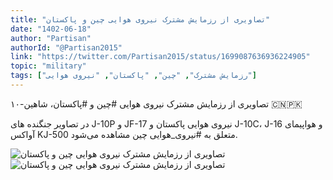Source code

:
 ```yaml
---
title: "تصاویری از رزمایش مشترک نیروی هوایی چین و پاکستان"
date: "1402-06-18"
author: "Partisan"
authorId: "@Partisan2015"
link: "https://twitter.com/Partisan2015/status/1699087636936224905"
topic: "military"
tags: ["رزمایش مشترک", "چین", "پاکستان", "نیروی هوایی"]
---
```


تصاویری از رزمایش مشترک نیروی هوایی #چین و #پاکستان، شاهین-۱۰ 🇨🇳🇵🇰

در تصاویر جنگنده های J-10P و JF-17 نیروی هوایی پاکستان و J-10C، J-16 و هواپیمای آواکس KJ-500 متعلق به #نیروی_هوایی چین مشاهده می‌شود‌.

![تصاویری از رزمایش مشترک نیروی هوایی چین و پاکستان](/posts/military/tasaviri-az-razmayesh-moshtarak-nirooye-havayi-chin-va-pakestan1.webp)
![تصاویری از رزمایش مشترک نیروی هوایی چین و پاکستان](/posts/military/tasaviri-az-razmayesh-moshtarak-nirooye-havayi-chin-va-pakestan2.webp)
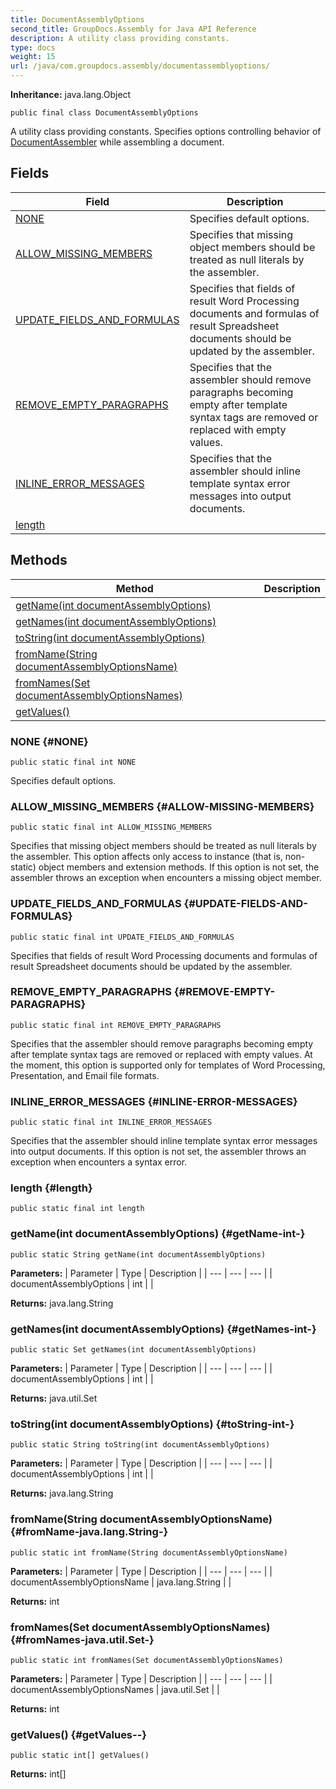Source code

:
 ```yaml
---
title: DocumentAssemblyOptions
second_title: GroupDocs.Assembly for Java API Reference
description: A utility class providing constants.
type: docs
weight: 15
url: /java/com.groupdocs.assembly/documentassemblyoptions/
---
```

**Inheritance:**
java.lang.Object
```
public final class DocumentAssemblyOptions
```

A utility class providing constants. Specifies options controlling behavior of [DocumentAssembler](../../com.groupdocs.assembly/documentassembler) while assembling a document.
## Fields

| Field | Description |
| --- | --- |
| [NONE](#NONE) | Specifies default options. |
| [ALLOW_MISSING_MEMBERS](#ALLOW-MISSING-MEMBERS) | Specifies that missing object members should be treated as null literals by the assembler. |
| [UPDATE_FIELDS_AND_FORMULAS](#UPDATE-FIELDS-AND-FORMULAS) | Specifies that fields of result Word Processing documents and formulas of result Spreadsheet documents should be updated by the assembler. |
| [REMOVE_EMPTY_PARAGRAPHS](#REMOVE-EMPTY-PARAGRAPHS) | Specifies that the assembler should remove paragraphs becoming empty after template syntax tags are removed or replaced with empty values. |
| [INLINE_ERROR_MESSAGES](#INLINE-ERROR-MESSAGES) | Specifies that the assembler should inline template syntax error messages into output documents. |
| [length](#length) |  |
## Methods

| Method | Description |
| --- | --- |
| [getName(int documentAssemblyOptions)](#getName-int-) |  |
| [getNames(int documentAssemblyOptions)](#getNames-int-) |  |
| [toString(int documentAssemblyOptions)](#toString-int-) |  |
| [fromName(String documentAssemblyOptionsName)](#fromName-java.lang.String-) |  |
| [fromNames(Set documentAssemblyOptionsNames)](#fromNames-java.util.Set-) |  |
| [getValues()](#getValues--) |  |
### NONE {#NONE}
```
public static final int NONE
```


Specifies default options.

### ALLOW_MISSING_MEMBERS {#ALLOW-MISSING-MEMBERS}
```
public static final int ALLOW_MISSING_MEMBERS
```


Specifies that missing object members should be treated as null literals by the assembler. This option affects only access to instance (that is, non-static) object members and extension methods. If this option is not set, the assembler throws an exception when encounters a missing object member.

### UPDATE_FIELDS_AND_FORMULAS {#UPDATE-FIELDS-AND-FORMULAS}
```
public static final int UPDATE_FIELDS_AND_FORMULAS
```


Specifies that fields of result Word Processing documents and formulas of result Spreadsheet documents should be updated by the assembler.

### REMOVE_EMPTY_PARAGRAPHS {#REMOVE-EMPTY-PARAGRAPHS}
```
public static final int REMOVE_EMPTY_PARAGRAPHS
```


Specifies that the assembler should remove paragraphs becoming empty after template syntax tags are removed or replaced with empty values. At the moment, this option is supported only for templates of Word Processing, Presentation, and Email file formats.

### INLINE_ERROR_MESSAGES {#INLINE-ERROR-MESSAGES}
```
public static final int INLINE_ERROR_MESSAGES
```


Specifies that the assembler should inline template syntax error messages into output documents. If this option is not set, the assembler throws an exception when encounters a syntax error.

### length {#length}
```
public static final int length
```


### getName(int documentAssemblyOptions) {#getName-int-}
```
public static String getName(int documentAssemblyOptions)
```




**Parameters:**
| Parameter | Type | Description |
| --- | --- | --- |
| documentAssemblyOptions | int |  |

**Returns:**
java.lang.String
### getNames(int documentAssemblyOptions) {#getNames-int-}
```
public static Set getNames(int documentAssemblyOptions)
```




**Parameters:**
| Parameter | Type | Description |
| --- | --- | --- |
| documentAssemblyOptions | int |  |

**Returns:**
java.util.Set
### toString(int documentAssemblyOptions) {#toString-int-}
```
public static String toString(int documentAssemblyOptions)
```




**Parameters:**
| Parameter | Type | Description |
| --- | --- | --- |
| documentAssemblyOptions | int |  |

**Returns:**
java.lang.String
### fromName(String documentAssemblyOptionsName) {#fromName-java.lang.String-}
```
public static int fromName(String documentAssemblyOptionsName)
```




**Parameters:**
| Parameter | Type | Description |
| --- | --- | --- |
| documentAssemblyOptionsName | java.lang.String |  |

**Returns:**
int
### fromNames(Set documentAssemblyOptionsNames) {#fromNames-java.util.Set-}
```
public static int fromNames(Set documentAssemblyOptionsNames)
```




**Parameters:**
| Parameter | Type | Description |
| --- | --- | --- |
| documentAssemblyOptionsNames | java.util.Set |  |

**Returns:**
int
### getValues() {#getValues--}
```
public static int[] getValues()
```




**Returns:**
int[]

_ _ _ _

> **WORK INSTRUCTIONS**: To complete the exercise, return the listing above exactly and omit its pictures.

> **WRITTEN SOLUTION**:
Source code

:
 ```yaml
---
title: "تصاویری از رزمایش مشترک نیروی هوایی چین و پاکستان"
date: "1402-06-18"
author: "Partisan"
authorId: "@Partisan2015"
link: "https://twitter.com/Partisan2015/status/1699087636936224905"
topic: "military"
tags: ["رزمایش مشترک", "چین", "پاکستان", "نیروی هوایی"]
---
```


تصاویری از رزمایش مشترک نیروی هوایی #چین و #پاکستان، شاهین-۱۰ 🇨🇳🇵🇰

در تصاویر جنگنده های J-10P و JF-17 نیروی هوایی پاکستان و J-10C، J-16 و هواپیمای آواکس KJ-500 متعلق به #نیروی_هوایی چین مشاهده می‌شود‌.

![تصاویری از رزمایش مشترک نیروی هوایی چین و پاکستان](/posts/military/tasaviri-az-razmayesh-moshtarak-nirooye-havayi-chin-va-pakestan1.webp)
![تصاویری از رزمایش مشترک نیروی هوایی چین و پاکستان](/posts/military/tasaviri-az-razmayesh-moshtarak-nirooye-havayi-chin-va-pakestan2.webp)
Source code

:
 ```yaml
---
title: DocumentAssemblyOptions
second_title: GroupDocs.Assembly for Java API Reference
description: A utility class providing constants.
type: docs
weight: 15
url: /java/com.groupdocs.assembly/documentassemblyoptions/
---
```

**Inheritance:**
java.lang.Object
```
public final class DocumentAssemblyOptions
```

A utility class providing constants. Specifies options controlling behavior of [DocumentAssembler](../../com.groupdocs.assembly/documentassembler) while assembling a document.
## Fields

| Field | Description |
| --- | --- |
| [NONE](#NONE) | Specifies default options. |
| [ALLOW_MISSING_MEMBERS](#ALLOW-MISSING-MEMBERS) | Specifies that missing object members should be treated as null literals by the assembler. |
| [UPDATE_FIELDS_AND_FORMULAS](#UPDATE-FIELDS-AND-FORMULAS) | Specifies that fields of result Word Processing documents and formulas of result Spreadsheet documents should be updated by the assembler. |
| [REMOVE_EMPTY_PARAGRAPHS](#REMOVE-EMPTY-PARAGRAPHS) | Specifies that the assembler should remove paragraphs becoming empty after template syntax tags are removed or replaced with empty values. |
| [INLINE_ERROR_MESSAGES](#INLINE-ERROR-MESSAGES) | Specifies that the assembler should inline template syntax error messages into output documents. |
| [length](#length) |  |
## Methods

| Method | Description |
| --- | --- |
| [getName(int documentAssemblyOptions)](#getName-int-) |  |
| [getNames(int documentAssemblyOptions)](#getNames-int-) |  |
| [toString(int documentAssemblyOptions)](#toString-int-) |  |
| [fromName(String documentAssemblyOptionsName)](#fromName-java.lang.String-) |  |
| [fromNames(Set documentAssemblyOptionsNames)](#fromNames-java.util.Set-) |  |
| [getValues()](#getValues--) |  |
### NONE {#NONE}
```
public static final int NONE
```


Specifies default options.

### ALLOW_MISSING_MEMBERS {#ALLOW-MISSING-MEMBERS}
```
public static final int ALLOW_MISSING_MEMBERS
```


Specifies that missing object members should be treated as null literals by the assembler. This option affects only access to instance (that is, non-static) object members and extension methods. If this option is not set, the assembler throws an exception when encounters a missing object member.

### UPDATE_FIELDS_AND_FORMULAS {#UPDATE-FIELDS-AND-FORMULAS}
```
public static final int UPDATE_FIELDS_AND_FORMULAS
```


Specifies that fields of result Word Processing documents and formulas of result Spreadsheet documents should be updated by the assembler.

### REMOVE_EMPTY_PARAGRAPHS {#REMOVE-EMPTY-PARAGRAPHS}
```
public static final int REMOVE_EMPTY_PARAGRAPHS
```


Specifies that the assembler should remove paragraphs becoming empty after template syntax tags are removed or replaced with empty values. At the moment, this option is supported only for templates of Word Processing, Presentation, and Email file formats.

### INLINE_ERROR_MESSAGES {#INLINE-ERROR-MESSAGES}
```
public static final int INLINE_ERROR_MESSAGES
```


Specifies that the assembler should inline template syntax error messages into output documents. If this option is not set, the assembler throws an exception when encounters a syntax error.

### length {#length}
```
public static final int length
```


### getName(int documentAssemblyOptions) {#getName-int-}
```
public static String getName(int documentAssemblyOptions)
```




**Parameters:**
| Parameter | Type | Description |
| --- | --- | --- |
| documentAssemblyOptions | int |  |

**Returns:**
java.lang.String
### getNames(int documentAssemblyOptions) {#getNames-int-}
```
public static Set getNames(int documentAssemblyOptions)
```




**Parameters:**
| Parameter | Type | Description |
| --- | --- | --- |
| documentAssemblyOptions | int |  |

**Returns:**
java.util.Set
### toString(int documentAssemblyOptions) {#toString-int-}
```
public static String toString(int documentAssemblyOptions)
```




**Parameters:**
| Parameter | Type | Description |
| --- | --- | --- |
| documentAssemblyOptions | int |  |

**Returns:**
java.lang.String
### fromName(String documentAssemblyOptionsName) {#fromName-java.lang.String-}
```
public static int fromName(String documentAssemblyOptionsName)
```




**Parameters:**
| Parameter | Type | Description |
| --- | --- | --- |
| documentAssemblyOptionsName | java.lang.String |  |

**Returns:**
int
### fromNames(Set documentAssemblyOptionsNames) {#fromNames-java.util.Set-}
```
public static int fromNames(Set documentAssemblyOptionsNames)
```




**Parameters:**
| Parameter | Type | Description |
| --- | --- | --- |
| documentAssemblyOptionsNames | java.util.Set |  |

**Returns:**
int
### getValues() {#getValues--}
```
public static int[] getValues()
```




**Returns:**
int[]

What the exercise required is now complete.